Note that there are many ways to parameterize any one piece, so there are many correct ways to parameterize a path in this way.
Example \(\PageIndex{6}\): Parameterizing a piecewise path
Determine a piecewise parameterization of the path shown in Figure \(\PageIndex{4}\), starting with \(t=0\) and continuing on through each piece.
Solution
Our first task is to identify the three pieces in this piecewise path.
Note how we labeled these sequentially as \(\vecs r_1\), \(\vecs r_2\), and \(\vecs r_3\). Now we need to identify the function for each and write the corresponding vector-valued function with the correct orientation (left-to-right or right-to-left).
Determining \(\vecs r_1\): The equation of the linear function in this piece is \(y = x\).
Since it is oriented from left-to-right between \(t = 1\) and \(t = 4\), we can write:
\[\vecs r_{1a}(t) = t\,\hat{\mathbf{i}}+ t \,\hat{\mathbf{j}} \quad\text{for}\quad 1 \le t \le 4 \nonumber\]
If we wish to begin this piece at \(t = 0\), we just need to shift the value of \(t\) one unit to the left. One way to do this is to write \(\vecs r_{1a}\) in terms of \(t_1\) instead of \(t\) to make the translation easier to see.
Thus, we have \(\vecs r_{1a}(t_1) = t_1\,\hat{\mathbf{i}}+ t_1 \,\hat{\mathbf{j}}\) for \(1\le t_1\le 4\).
Figure \(\PageIndex{4}\): A closed piecewise path
Subtracting \(1\) from each part of this range of parameter values, we have: \(0 \le t_1 - 1 \le 3\).
Now we let \(t = t_1 - 1\). Solving for \(t_1\), we obtain: \(t_1 = t + 1\).
Replacing \(t_1\) with the expression \(t + 1\) will effectively shift the range of parameter values one unit to the left.
So, starting with \(t = 0\), we have: \[\vecs r_1(t) = (t+1)\,\hat{\mathbf{i}}+ (t+1) \,\hat{\mathbf{j}} \quad\text{for}\quad 0 \le t \le 3 \nonumber\]
Double-check that this vector-valued function will trace out this segment in the correct direction before going on to \(r_2\).
Determining \(\vecs r_2\): This piece has a label showing the function whose graph it traces along. If it were oriented from left-to-right, we would have:
\[\text{Left-to-right:}\quad\vecs r_{2a}(t) = t\,\hat{\mathbf{i}}+ \left(2\sqrt{\frac{4-t}{3}}+4\right) \,\hat{\mathbf{j}} \quad\text{for}\quad 1 \le t \le 4 \nonumber\]

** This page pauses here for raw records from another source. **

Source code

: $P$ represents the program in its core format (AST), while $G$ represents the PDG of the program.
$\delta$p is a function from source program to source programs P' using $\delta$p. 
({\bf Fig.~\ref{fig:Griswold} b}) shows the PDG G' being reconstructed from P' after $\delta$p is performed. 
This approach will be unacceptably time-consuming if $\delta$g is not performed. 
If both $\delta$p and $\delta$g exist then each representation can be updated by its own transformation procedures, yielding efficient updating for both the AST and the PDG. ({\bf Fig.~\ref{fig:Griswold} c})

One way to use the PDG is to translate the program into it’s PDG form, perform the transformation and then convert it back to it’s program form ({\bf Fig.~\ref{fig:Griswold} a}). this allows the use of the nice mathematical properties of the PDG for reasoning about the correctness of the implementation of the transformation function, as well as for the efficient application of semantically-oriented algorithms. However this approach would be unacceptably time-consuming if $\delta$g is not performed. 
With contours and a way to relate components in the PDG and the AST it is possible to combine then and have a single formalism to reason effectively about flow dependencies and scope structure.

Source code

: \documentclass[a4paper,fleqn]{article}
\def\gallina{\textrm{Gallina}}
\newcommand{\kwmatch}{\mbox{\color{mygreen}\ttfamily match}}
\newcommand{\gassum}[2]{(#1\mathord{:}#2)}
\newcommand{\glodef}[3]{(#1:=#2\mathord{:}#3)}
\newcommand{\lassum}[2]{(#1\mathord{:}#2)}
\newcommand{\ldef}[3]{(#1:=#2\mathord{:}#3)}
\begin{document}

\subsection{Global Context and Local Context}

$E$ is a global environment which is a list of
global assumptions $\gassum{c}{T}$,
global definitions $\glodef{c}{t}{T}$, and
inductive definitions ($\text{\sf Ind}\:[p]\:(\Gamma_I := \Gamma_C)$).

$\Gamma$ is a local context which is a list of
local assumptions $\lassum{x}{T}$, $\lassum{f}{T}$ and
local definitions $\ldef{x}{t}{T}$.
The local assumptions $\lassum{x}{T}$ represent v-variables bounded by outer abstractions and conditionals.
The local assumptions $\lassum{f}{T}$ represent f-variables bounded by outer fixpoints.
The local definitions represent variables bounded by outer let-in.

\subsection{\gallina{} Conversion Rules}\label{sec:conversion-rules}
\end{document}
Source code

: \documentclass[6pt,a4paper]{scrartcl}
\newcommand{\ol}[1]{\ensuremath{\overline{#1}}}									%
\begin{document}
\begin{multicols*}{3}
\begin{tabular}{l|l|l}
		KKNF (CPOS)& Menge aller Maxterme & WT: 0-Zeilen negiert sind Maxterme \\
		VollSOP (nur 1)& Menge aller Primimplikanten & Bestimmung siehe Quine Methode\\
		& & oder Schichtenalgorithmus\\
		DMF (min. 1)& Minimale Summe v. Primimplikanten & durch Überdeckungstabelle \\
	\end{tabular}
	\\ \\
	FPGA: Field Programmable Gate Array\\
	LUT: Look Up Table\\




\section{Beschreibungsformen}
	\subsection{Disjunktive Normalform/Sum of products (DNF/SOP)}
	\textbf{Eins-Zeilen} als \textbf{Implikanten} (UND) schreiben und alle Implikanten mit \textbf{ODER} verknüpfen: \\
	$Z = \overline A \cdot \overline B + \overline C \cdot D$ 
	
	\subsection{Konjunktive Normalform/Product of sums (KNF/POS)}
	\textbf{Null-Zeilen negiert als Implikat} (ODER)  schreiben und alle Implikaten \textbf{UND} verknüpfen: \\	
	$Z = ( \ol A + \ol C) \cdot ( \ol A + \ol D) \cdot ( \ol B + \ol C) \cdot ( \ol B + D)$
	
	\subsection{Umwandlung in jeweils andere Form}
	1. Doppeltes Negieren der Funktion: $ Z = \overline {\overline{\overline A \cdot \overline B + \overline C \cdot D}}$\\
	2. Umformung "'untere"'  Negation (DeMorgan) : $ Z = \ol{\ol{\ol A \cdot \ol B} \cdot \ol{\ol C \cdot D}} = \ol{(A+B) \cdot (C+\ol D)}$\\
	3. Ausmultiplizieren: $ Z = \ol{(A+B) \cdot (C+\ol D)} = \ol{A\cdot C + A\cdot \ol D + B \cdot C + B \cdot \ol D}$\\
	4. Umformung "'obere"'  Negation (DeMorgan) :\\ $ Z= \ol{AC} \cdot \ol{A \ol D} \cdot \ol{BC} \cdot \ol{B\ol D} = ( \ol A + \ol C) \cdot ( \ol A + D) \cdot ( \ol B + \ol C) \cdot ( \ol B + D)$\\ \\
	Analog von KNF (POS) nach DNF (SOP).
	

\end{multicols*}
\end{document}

But since we need it to be oriented from right-to-left, we need to replace \(t\) with \(-t\) in the function and we need to divide through the range inequality by -1 to obtain the corresponding range. Thus we obtain:
\[\vecs r_{2b}(t) = -t\,\hat{\mathbf{i}}+ \left(2\sqrt{\frac{4-(-t)}{3}}+4\right) \,\hat{\mathbf{j}} \quad\text{for}\quad -4 \le t \le -1 \nonumber\]
Check that it works!
Now we wish to have this piece start at \(t = 3\) just after the first one finishes. Again let's make this easier to see by writing \(r_{2b}\) in terms on \(t_2\).
\[\vecs r_{2b}(t_2) = -t_2\,\hat{\mathbf{i}}+ \left(2\sqrt{\frac{4-(-t_2)}{3}}+4\right) \,\hat{\mathbf{j}} \quad\text{for}\quad -4 \le t_2 \le -1 \nonumber\]
To force \(r_2\) to start with \(t = 3\) instead of \(t = -4\), we need to add \(7\) to each part of the inequality. This yields: \(3 \le t_2 + 7 \le 6\).
Let \(t = t_2 + 7\). Then solving for \(-t_2\) (since this is what we need to replace in \(r_{2b}\)), we have: \(-t_2 = 7-t\).
Replacing \(-t_2\) with \(\left(7-t\right)\) in \(\vecs r_{2b}\), we obtain:
\[\vecs r_{2}(t) = (7-t)\,\hat{\mathbf{i}}+ \left(2\sqrt{\frac{4-(7-t)}{3}}+4\right) \,\hat{\mathbf{j}} \quad\text{for}\quad 3 \le t \le 6 \nonumber\]
This can be combined with our earlier result for \(r_1\) to write a piecewise-defined vector-valued function that traces out the first two pieces, starting at \(t = 0\):
\[\vecs r(t) = \begin{cases}
(t+1)\,\hat{\mathbf{i}} + (t+1) \,\hat{\mathbf{j}}, & 0 \le t \le 3 \\
(7-t)\,\hat{\mathbf{i}} + \left(2\sqrt{\frac{t - 3}{3}}+4\right) \,\hat{\mathbf{j}}, & 3 \lt t\le 6
\end{cases} \nonumber\]
Note that one small modification was made to the second range so that when \(t = 3\), there is no confusion about which piece to evaluate.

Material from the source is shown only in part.